Developing a predictive model for metastatic potential in pancreatic neuroendocrine tumor.
Academic Article
Overview
abstract
CONTEXT: Pancreatic neuroendocrine tumors (PNETs) exhibit a wide range of behavior from localized disease to aggressive metastasis. A comprehensive transcriptomic profile capable of differentiating between these phenotypes remains elusive. OBJECTIVE: Use machine learning to develop predictive models of PNET metastatic potential dependent upon transcriptomic signature. METHODS: RNA-sequencing data were analyzed from 95 surgically-resected primary PNETs in an international cohort. Two cohorts were generated with equally balanced metastatic PNET composition. Machine learning was used to create predictive models distinguishing between localized and metastatic tumors. Models were validated on an independent cohort of 29 formalin-fixed, paraffin-embedded samples using NanoString nCounter®, a clinically-available mRNA quantification platform. RESULTS: Gene expression analysis identified concordant differentially expressed genes between the two cohorts. Gene set enrichment analysis identified additional genes that contributed to enriched biologic pathways in metastatic PNETs. Expression values for these genes were combined with an additional 7 genes known to contribute to PNET oncogenesis and prognosis, including ARX and PDX1. Eight specific genes (AURKA, CDCA8, CPB2, MYT1L, NDC80, PAPPA2, SFMBT1, ZPLD1) were identified as sufficient to classify the metastatic status with high sensitivity (87.5% - 93.8%) and specificity (78.1% - 96.9%).

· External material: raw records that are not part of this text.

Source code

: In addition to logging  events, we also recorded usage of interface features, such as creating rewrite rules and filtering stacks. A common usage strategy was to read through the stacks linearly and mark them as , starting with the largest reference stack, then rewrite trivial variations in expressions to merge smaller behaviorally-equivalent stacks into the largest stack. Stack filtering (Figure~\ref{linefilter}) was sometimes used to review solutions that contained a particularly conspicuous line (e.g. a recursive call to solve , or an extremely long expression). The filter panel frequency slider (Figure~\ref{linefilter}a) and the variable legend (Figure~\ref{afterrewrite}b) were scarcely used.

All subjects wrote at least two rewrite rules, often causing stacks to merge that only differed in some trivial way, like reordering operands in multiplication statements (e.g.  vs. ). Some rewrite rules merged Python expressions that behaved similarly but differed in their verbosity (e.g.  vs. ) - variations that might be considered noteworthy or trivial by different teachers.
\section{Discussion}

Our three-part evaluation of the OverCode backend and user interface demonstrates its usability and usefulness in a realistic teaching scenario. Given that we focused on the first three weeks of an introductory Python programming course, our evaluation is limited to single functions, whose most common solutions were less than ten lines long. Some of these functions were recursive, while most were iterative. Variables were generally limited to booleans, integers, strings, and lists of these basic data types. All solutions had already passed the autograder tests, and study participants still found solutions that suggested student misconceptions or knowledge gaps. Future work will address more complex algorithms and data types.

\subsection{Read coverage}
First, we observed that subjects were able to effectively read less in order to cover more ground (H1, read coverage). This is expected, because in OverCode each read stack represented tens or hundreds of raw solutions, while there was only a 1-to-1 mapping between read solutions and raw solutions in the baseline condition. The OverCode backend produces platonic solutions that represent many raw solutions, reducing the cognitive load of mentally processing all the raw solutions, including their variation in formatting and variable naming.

These models remained predictive of the metastatic phenotype using NanoString nCounter® on the independent validation cohort, achieving a median AUROC of 0.886. CONCLUSIONS: We identified and validated an eight-gene panel predictive of the metastatic phenotype in PNETs, which can be detected using the clinically-available NanoString nCounter® system. This panel should be studied prospectively to determine its utility in guiding operative versus non-operative management.